I'd go along with the hygiene theory myself. Too much sterility, particularly in children's environments, ****s the immune system up something chronic. Add in to that the common triggers being animal and plant related, note that the highest cases of asthma tend to be in the urban population and I'd speculate that it's the same root cause as hayfever and similar problems.
 
Aye - the sterility argument is the best explanation so far. It doesn't work in my case, though. I've had it since birth.
 
Sir Saladin said:
People will get sick and die even if tobacco is outlawed, what caused Grandpa's angina? It must have been those cheap cookies he was eating all the time

No, my grandad didn't each chocolate or cookies. He just kept them around for us kids.

or he didn't get enough excercise,

Actually, my grandfather got plenty of exercise. He and my grandma frequently took me and my siblings and cousins on long walks. Once we walked up Great Orme in Wales. Not bad for a pensioner.

lets make a law that straps sedentary people into a treadmill for twenty minutes a day

The treadmill wasn't required as he was an avid walker.

or maybe it was all that fresh fruit he ate that was covered in bug killer chemicals

No, he grew most of his own fruit and veg. And people here tend to wash their fruit before eating it when it's been bought from a supermarket. You never know where a fruit-picker's hands have been.

or he lived too close to the airport,

Sorry, you miss again. Closest airport being over an hour's drive away.

why did the damned fool work with dangerous construction materials like arsenic or creosote treated lumber and fiberglass insulation for years and years?

He didn't.

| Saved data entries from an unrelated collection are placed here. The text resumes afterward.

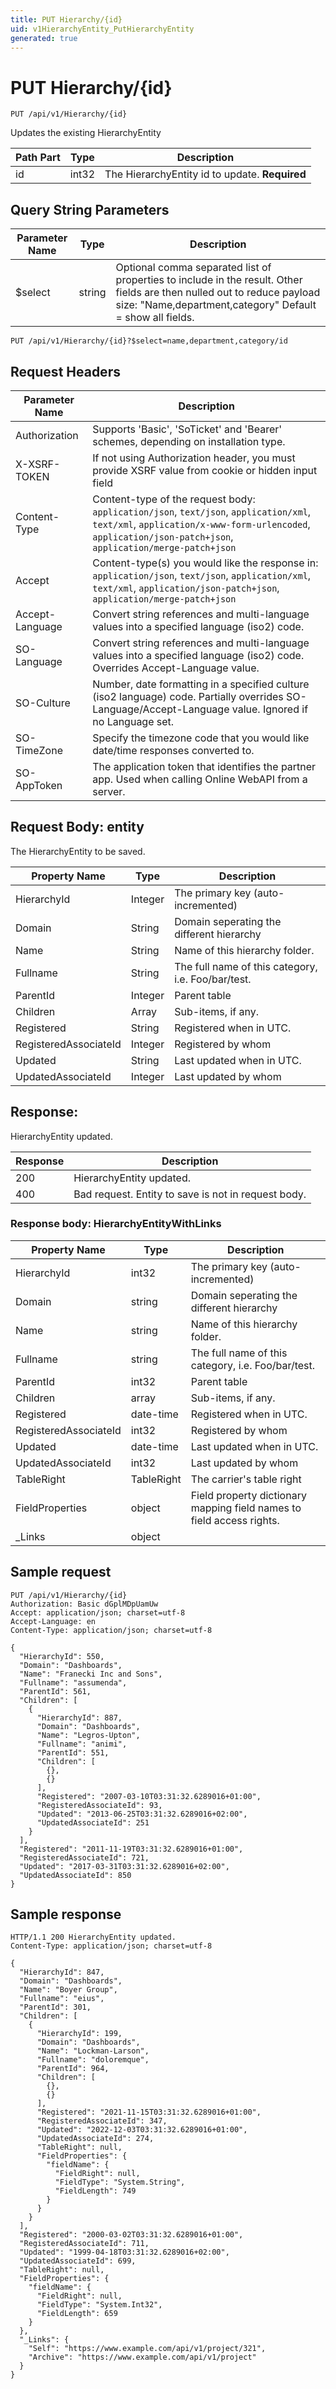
 ```yaml
---
title: PUT Hierarchy/{id}
uid: v1HierarchyEntity_PutHierarchyEntity
generated: true
---
```


# PUT Hierarchy/{id}

```http
PUT /api/v1/Hierarchy/{id}
```

Updates the existing HierarchyEntity






| Path Part | Type | Description |
|-----------|------|-------------|
| id | int32 | The HierarchyEntity id to update. **Required** |


## Query String Parameters

| Parameter Name | Type |  Description |
|----------------|------|--------------|
| $select | string |  Optional comma separated list of properties to include in the result. Other fields are then nulled out to reduce payload size: "Name,department,category" Default = show all fields. |

```http
PUT /api/v1/Hierarchy/{id}?$select=name,department,category/id
```


## Request Headers

| Parameter Name | Description |
|----------------|-------------|
| Authorization  | Supports 'Basic', 'SoTicket' and 'Bearer' schemes, depending on installation type. |
| X-XSRF-TOKEN   | If not using Authorization header, you must provide XSRF value from cookie or hidden input field |
| Content-Type | Content-type of the request body: `application/json`, `text/json`, `application/xml`, `text/xml`, `application/x-www-form-urlencoded`, `application/json-patch+json`, `application/merge-patch+json` |
| Accept         | Content-type(s) you would like the response in: `application/json`, `text/json`, `application/xml`, `text/xml`, `application/json-patch+json`, `application/merge-patch+json` |
| Accept-Language | Convert string references and multi-language values into a specified language (iso2) code. |
| SO-Language | Convert string references and multi-language values into a specified language (iso2) code. Overrides Accept-Language value. |
| SO-Culture | Number, date formatting in a specified culture (iso2 language) code. Partially overrides SO-Language/Accept-Language value. Ignored if no Language set. |
| SO-TimeZone | Specify the timezone code that you would like date/time responses converted to. |
| SO-AppToken | The application token that identifies the partner app. Used when calling Online WebAPI from a server. |

## Request Body: entity 

The HierarchyEntity to be saved. 

| Property Name | Type |  Description |
|----------------|------|--------------|
| HierarchyId | Integer | The primary key (auto-incremented) |
| Domain | String | Domain seperating the different hierarchy |
| Name | String | Name of this hierarchy folder. |
| Fullname | String | The full name of this category, i.e. Foo/bar/test. |
| ParentId | Integer | Parent table |
| Children | Array | Sub-items, if any. |
| Registered | String | Registered when  in UTC. |
| RegisteredAssociateId | Integer | Registered by whom |
| Updated | String | Last updated when  in UTC. |
| UpdatedAssociateId | Integer | Last updated by whom |

## Response:

HierarchyEntity updated.

| Response | Description |
|----------------|-------------|
| 200 | HierarchyEntity updated. |
| 400 | Bad request. Entity to save is not in request body. |

### Response body: HierarchyEntityWithLinks

| Property Name | Type |  Description |
|----------------|------|--------------|
| HierarchyId | int32 | The primary key (auto-incremented) |
| Domain | string | Domain seperating the different hierarchy |
| Name | string | Name of this hierarchy folder. |
| Fullname | string | The full name of this category, i.e. Foo/bar/test. |
| ParentId | int32 | Parent table |
| Children | array | Sub-items, if any. |
| Registered | date-time | Registered when  in UTC. |
| RegisteredAssociateId | int32 | Registered by whom |
| Updated | date-time | Last updated when  in UTC. |
| UpdatedAssociateId | int32 | Last updated by whom |
| TableRight | TableRight | The carrier's table right |
| FieldProperties | object | Field property dictionary mapping field names to field access rights. |
| _Links | object |  |

## Sample request

```http!
PUT /api/v1/Hierarchy/{id}
Authorization: Basic dGplMDpUamUw
Accept: application/json; charset=utf-8
Accept-Language: en
Content-Type: application/json; charset=utf-8

{
  "HierarchyId": 550,
  "Domain": "Dashboards",
  "Name": "Franecki Inc and Sons",
  "Fullname": "assumenda",
  "ParentId": 561,
  "Children": [
    {
      "HierarchyId": 887,
      "Domain": "Dashboards",
      "Name": "Legros-Upton",
      "Fullname": "animi",
      "ParentId": 551,
      "Children": [
        {},
        {}
      ],
      "Registered": "2007-03-10T03:31:32.6289016+01:00",
      "RegisteredAssociateId": 93,
      "Updated": "2013-06-25T03:31:32.6289016+02:00",
      "UpdatedAssociateId": 251
    }
  ],
  "Registered": "2011-11-19T03:31:32.6289016+01:00",
  "RegisteredAssociateId": 721,
  "Updated": "2017-03-31T03:31:32.6289016+02:00",
  "UpdatedAssociateId": 850
}
```

## Sample response

```http_
HTTP/1.1 200 HierarchyEntity updated.
Content-Type: application/json; charset=utf-8

{
  "HierarchyId": 847,
  "Domain": "Dashboards",
  "Name": "Boyer Group",
  "Fullname": "eius",
  "ParentId": 301,
  "Children": [
    {
      "HierarchyId": 199,
      "Domain": "Dashboards",
      "Name": "Lockman-Larson",
      "Fullname": "doloremque",
      "ParentId": 964,
      "Children": [
        {},
        {}
      ],
      "Registered": "2021-11-15T03:31:32.6289016+01:00",
      "RegisteredAssociateId": 347,
      "Updated": "2022-12-03T03:31:32.6289016+01:00",
      "UpdatedAssociateId": 274,
      "TableRight": null,
      "FieldProperties": {
        "fieldName": {
          "FieldRight": null,
          "FieldType": "System.String",
          "FieldLength": 749
        }
      }
    }
  ],
  "Registered": "2000-03-02T03:31:32.6289016+01:00",
  "RegisteredAssociateId": 711,
  "Updated": "1999-04-18T03:31:32.6289016+02:00",
  "UpdatedAssociateId": 699,
  "TableRight": null,
  "FieldProperties": {
    "fieldName": {
      "FieldRight": null,
      "FieldType": "System.Int32",
      "FieldLength": 659
    }
  },
  "_Links": {
    "Self": "https://www.example.com/api/v1/project/321",
    "Archive": "https://www.example.com/api/v1/project"
  }
}
```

He was a retired teacher.

He should have become a college professor instead

Yes, he was a teacher.

and lived in the jungle eating natural food and drinking pure water,

Well, his garden DID look somewhat jungle-like, at times. The greenhouse where he grew tomatoes was definitely jungle-esque.

I told him that microwave oven would be his downfall but nooo, he kept using it anyway eating poisonous frozen dinners.

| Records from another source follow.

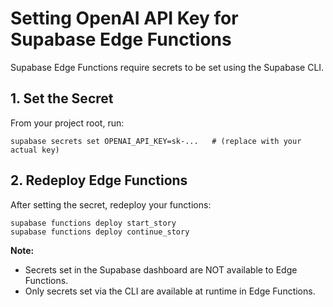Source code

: # Setting OpenAI API Key for Supabase Edge Functions

Supabase Edge Functions require secrets to be set using the Supabase CLI.

## 1. Set the Secret

From your project root, run:

```
supabase secrets set OPENAI_API_KEY=sk-...   # (replace with your actual key)
```

## 2. Redeploy Edge Functions

After setting the secret, redeploy your functions:

```
supabase functions deploy start_story
supabase functions deploy continue_story
```

**Note:**  
- Secrets set in the Supabase dashboard are NOT available to Edge Functions.  
- Only secrets set via the CLI are available at runtime in Edge Functions.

Why would he use a microwave and eat poisonous frozen dinners when my grandma would cook home-made meals for him every day? I think those straws are slipping from your grasp.

Serves him right to die at the young age of seventy two.

Yes, serves him right for smoking. Even when the angina started, he kept doing it until eventually he had a heart attack and died.

Archonsod said:
Smoking actually helps relieve the symptoms of Asthma, particularly immune response triggered. Kills off the little hairs which tell your lungs to react.

My sister must've been faking all those asthma attacks she had, then.
 
I wasn't picking on your grandfather Pharoah, I never even met the man. I was just making a hypothetical example I never meant it to be personal I only wrote the word angina because it was the last disease that I read in the thread. I should have wrote tongue cancer or something. I'm sorry that I made you angry.
 
That's okay. I'm well aware that smoking affects different people in different ways. Some people can smoke all their lives and live healthily into their nineties. Others develop breathing problems as they age. In my grandfather's case, he lived with angina for a good year or two, and ignored the doctors' warnings to quit. In the end, it was that which killed him. It doesn't kill everybody, but I like to think that if my granddad had given up smoking, he might have lived long enough to meet his first great-grand kid.
 
I think forcing people not to do things, because it's could one day decades away kill them is pointless. From what old people tell me you only get a 50-60 years of "good" living. That means without health complications. Of course the life expectancy and health care will one day increase that number, but until then smoke away if you want.
 
Archonsod said:
I'm allergic to grass pollen too, but I don't insist the council consult me before cutting the grass outside my home.

Wait, wait, wait. The government mows your ****ing lawn FOR you???

Edit: NOW who's living in a Nanny state?  :razz:
 
Those damned socialists living good lives, it is outrageous. He probably meant the grass near the road not his own front lawn.